A couple of weeks before her short stint as prime minister ended, Liz Truss delivered on a pledge to tackle what some – including Truss – saw as red tape holding back “thousands of growing businesses” in the UK. The move focused on exempting small businesses from certain regulations to help stimulate growth. It involved expanding the government’s definition of “small business” to release “thousands of UK businesses” from reporting requirements and regulations.
Small businesses are an undoubtedly important part of the economy. The latest UK government figures (based on previous definitions) indicate that small and medium-sized enterprises (SMEs) account for 99.9% of businesses, contributing 61% of total employment in the private sector.

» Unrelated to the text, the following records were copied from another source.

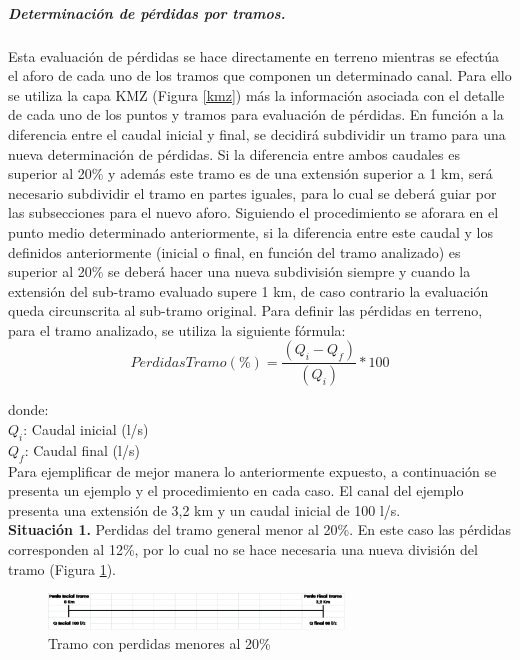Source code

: \documentclass[]{article}
\begin{document}
\subparagraph{Determinación de pérdidas por tramos.}
Esta evaluación de pérdidas se hace directamente en terreno mientras se efectúa el aforo de cada uno de los tramos que componen un determinado canal. Para ello se utiliza la capa KMZ (Figura \ref{kmz}) más la información asociada con el detalle de cada uno de los puntos y tramos para evaluación de pérdidas. En función a la diferencia entre el caudal inicial y final, se decidirá subdividir un tramo para una nueva determinación de pérdidas.  Si la diferencia entre ambos caudales es superior al 20\% y además este tramo es de una extensión superior a 1 km, será necesario subdividir el tramo en partes iguales, para lo cual se deberá guiar por las subsecciones para el nuevo aforo. Siguiendo el procedimiento se aforara en el punto medio determinado anteriormente, si la diferencia entre este caudal y los definidos  anteriormente (inicial o final, en función del tramo analizado) es superior al 20\% se deberá hacer una nueva subdivisión siempre y cuando la extensión del sub-tramo evaluado supere 1 km, de caso contrario la evaluación queda circunscrita al sub-tramo original. Para definir las pérdidas en terreno, para el tramo analizado, se utiliza la siguiente fórmula:
\begin{equation}
Perdidas Tramo (\%)=\frac{(Q_i - Q_f)}{(Q_i)}*100
\end{equation}

donde:\\
$Q_i$: Caudal inicial (l/s)\\
$Q_f$: Caudal final (l/s)\\

Para ejemplificar de mejor manera lo anteriormente expuesto, a continuación se presenta un ejemplo y el procedimiento en cada caso. El canal del ejemplo presenta una extensión de 3,2 km y un caudal inicial de 100 l/s.\\

\textbf{Situación 1.} Perdidas del tramo general menor al 20\%. En este caso las pérdidas corresponden al 12\%, por lo cual no se hace necesaria una nueva división del tramo (Figura \ref{sit_1}).

\begin{figure}[h]
\centering
\includegraphics[width=0.7\textwidth]{images/sit_1.eps}
\caption{Tramo con perdidas menores al 20\%}
\label{sit_1}
\end{figure}
\end{document}

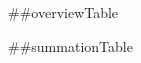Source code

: \documentclass[11pt]{article}%
\begin{document}
##overviewTable

\newpage

##summationTable
\end{document}
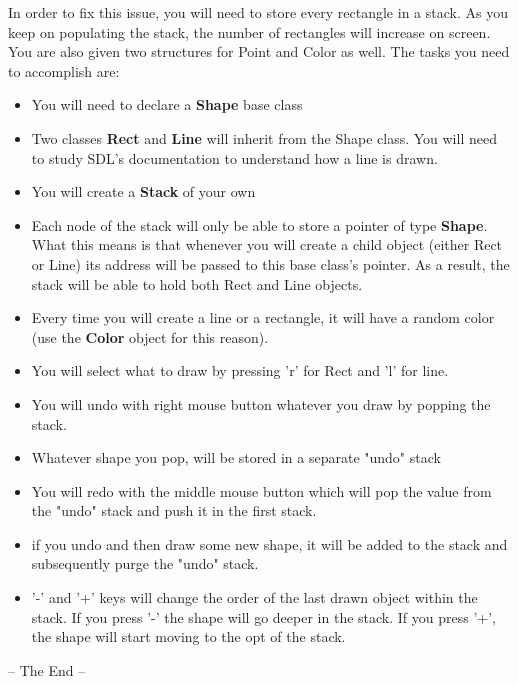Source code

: \documentclass[a4paper,12pt]{article}
\begin{document}
	\noindent In order to fix this issue, you will need to store every rectangle in a stack. As you keep on populating the stack, the number of rectangles will increase on screen. You are also given two structures for Point and Color as well. The tasks you need to accomplish are:\smallskip\\
	
		\begin{itemize}
		\item You will need to declare a \textbf{Shape} base class
		\item Two classes \textbf{Rect} and \textbf{Line} will inherit from the Shape class. You will need to study SDL's documentation to understand how a line is drawn.
		\item You will create a \textbf{Stack} of your own
		\item Each node of the stack will only be able to store a pointer of type \textbf{Shape}. What this means is that whenever you will create a child object (either Rect or Line) its address will be passed to this base class's pointer. As a result, the stack will be able to hold both Rect and Line objects.
		\item Every time you will create a line or a rectangle, it will have a random color (use the \textbf{Color} object for this reason).
		\item You will select what to draw by pressing 'r' for Rect and 'l' for line.
		\item You will undo with right mouse button whatever you draw by popping the stack.
		\item Whatever shape you pop, will be stored in a separate "undo" stack
		\item You will redo with the middle mouse button which will pop the value from the "undo" stack and push it in the first stack.
		\item if you undo and then draw some new shape, it will be added to the stack and subsequently purge the "undo" stack.
		\item '-' and '+' keys will change the order of the last drawn object within the stack. If you press '-' the shape will go deeper in the stack. If you press '+', the shape will start moving to the opt of the stack.
	\end{itemize}
	
	

	\begin{center}
		-- The End --
	\end{center}
	\newpage
	
	
\end{document}

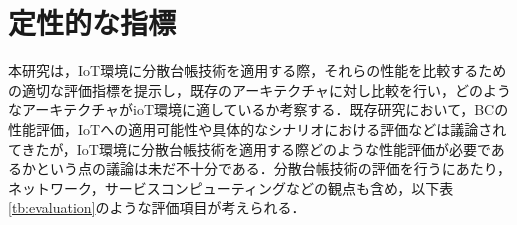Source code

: \documentclass[japanese, macos]{KU2}
\begin{document}
\chapter{定性的な指標}
本研究は，IoT環境に分散台帳技術を適用する際，それらの性能を比較するための適切な評価指標を提示し，既存のアーキテクチャに対し比較を行い，どのようなアーキテクチャがioT環境に適しているか考察する．既存研究において，BCの性能評価，IoTへの適用可能性や具体的なシナリオにおける評価などは議論されてきたが，IoT環境に分散台帳技術を適用する際どのような性能評価が必要であるかという点の議論は未だ不十分である．分散台帳技術の評価を行うにあたり，ネットワーク，サービスコンピューティングなどの観点も含め，以下表\ref{tb:evaluation}のような評価項目が考えられる．

\begin{table}[t]
    \begin{center}
\end{center}
\end{table}
\end{document}
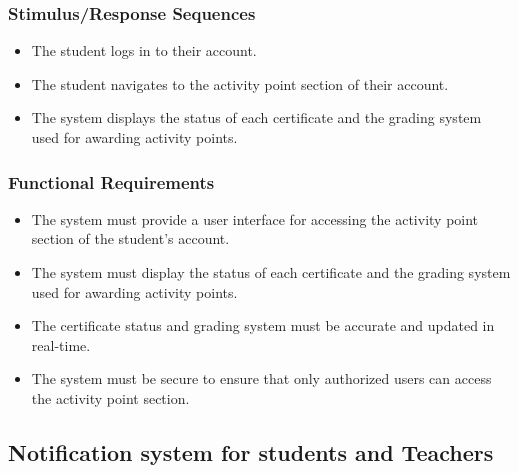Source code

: \documentclass{article}
\begin{document}
\subsubsection{Stimulus/Response Sequences}
\begin{itemize}
  \item The student logs in to their account.
  \item The student navigates to the activity point section of their account.
  \item The system displays the status of each certificate and the grading system used for awarding activity points.
\end{itemize}

\subsubsection{Functional Requirements}
\begin{itemize}
\item The system must provide a user interface for accessing the activity point section of the student's account.
\item The system must display the status of each certificate and the grading system used for awarding activity points.
\item The certificate status and grading system must be accurate and updated in real-time.
\item The system must be secure to ensure that only authorized users can access the activity point section.
\end{itemize}





\subsection{Notification system for students and Teachers}
\end{document}
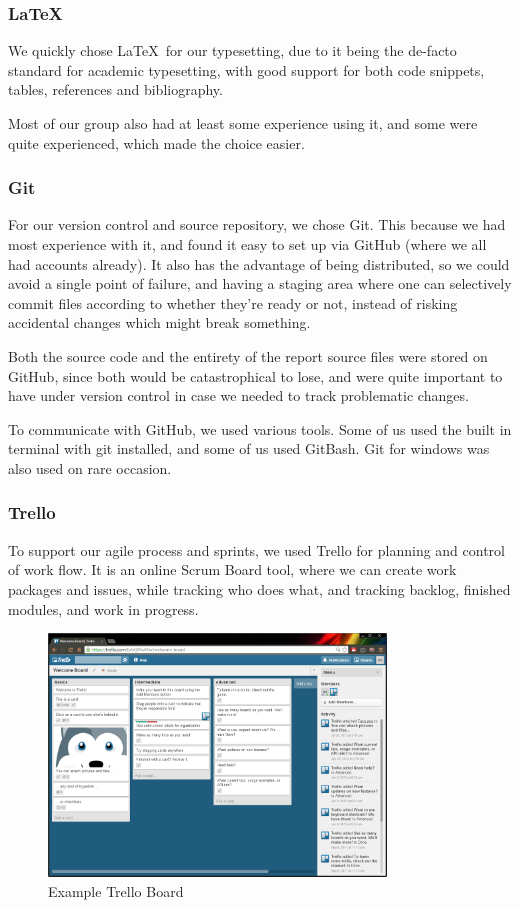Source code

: \subsubsection{\LaTeX}
We quickly chose \LaTeX \ for our typesetting, due to it being the de-facto standard for academic typesetting, with good support for both code snippets, tables, references and bibliography.

Most of our group also had at least some experience using it, and some were quite experienced, which made the choice easier.

\subsubsection{Git}
For our version control and source repository, we chose Git. This because we had most experience with it, and found it easy to set up via GitHub (where we all had accounts already). It also has the advantage of being distributed, so we could avoid a single point of failure, and having a staging area where one can selectively commit files according to whether they're ready or not, instead of risking accidental changes which might break something.

Both the source code and the entirety of the report source files were stored on GitHub, since both would be catastrophical to lose, and were quite important to have under version control in case we needed to track problematic changes.

To communicate with GitHub, we used various tools. Some of us used the built in terminal with git installed, and some of us used GitBash. Git for windows was also used on rare occasion.

\subsubsection{Trello}\label{Trello}
To support our agile process and sprints, we used Trello for planning and control of work flow. It is an online Scrum Board tool, where we can create work packages and issues, while tracking who does what, and tracking backlog, finished modules, and work in progress.

\begin{figure}[H]
\centering
\includegraphics[width=0.8\textwidth]{images/Trello.png}
\caption{Example Trello Board}
\label{fig:Trello}
\end{figure}

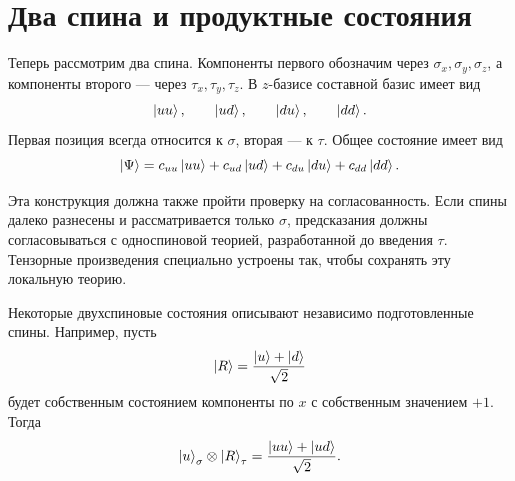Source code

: \begin{classroomqa}
\end{classroomqa}

\section{Два спина и продуктные состояния}

Теперь рассмотрим два спина. Компоненты первого обозначим через \(\sigma_x,\sigma_y,\sigma_z\), а компоненты второго — через \(\tau_x,\tau_y,\tau_z\). В \(z\)-базисе составной базис имеет вид
\begin{equation}
\left\lvert uu\right\rangle,\qquad \left\lvert ud\right\rangle,\qquad \left\lvert du\right\rangle,\qquad \left\lvert dd\right\rangle.
\label{eq:l6-two-spin-basis}
\end{equation}
Первая позиция всегда относится к \(\sigma\), вторая — к \(\tau\). Общее состояние имеет вид
\begin{equation}
\left\lvert\Psi\right\rangle
=c_{uu}\left\lvert uu\right\rangle+c_{ud}\left\lvert ud\right\rangle
+c_{du}\left\lvert du\right\rangle+c_{dd}\left\lvert dd\right\rangle.
\label{eq:l6-general-two-spin}
\end{equation}

\begin{classroomqa}
\end{classroomqa}

Эта конструкция должна также пройти проверку на согласованность. Если спины далеко разнесены и рассматривается только \(\sigma\), предсказания должны согласовываться с односпиновой теорией, разработанной до введения \(\tau\). Тензорные произведения специально устроены так, чтобы сохранять эту локальную теорию.

Некоторые двухспиновые состояния описывают независимо подготовленные спины. Например, пусть
\begin{equation}
\left\lvert R\right\rangle=\frac{\left\lvert u\right\rangle+\left\lvert d\right\rangle}{\sqrt2}
\end{equation}
будет собственным состоянием компоненты по \(x\) с собственным значением \(+1\). Тогда
\begin{equation}
\left\lvert u\right\rangle_{\sigma}\otimes\left\lvert R\right\rangle_{\tau}
=\frac{\left\lvert uu\right\rangle+\left\lvert ud\right\rangle}{\sqrt2}.
\label{eq:l6-up-right-product}
\end{equation}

Many critics of regulation believe rules hold businesses back. Indeed, following Brexit, former government minister Jacob Rees-Mogg identified in excess of 2,400 EU laws for swift removal as part of a bid to stimulate UK economic growth. Our research reviewed a range of evidence on this issue. It confirms that regulations can be burdensome for small business, but the relationship is not that simple. In fact, some “red tape” can even be good for such firms.
Perception surveys often ask owner-managers about regulatory burdens. When asked whether regulations are hindering growth, a reasonable proportion of owner-managers will typically respond that they are, according to our research. The exact figures vary from survey to survey, and regulation is never reported as the most significant issue, but we find that it does regularly feature on the list of obstacles for such firms.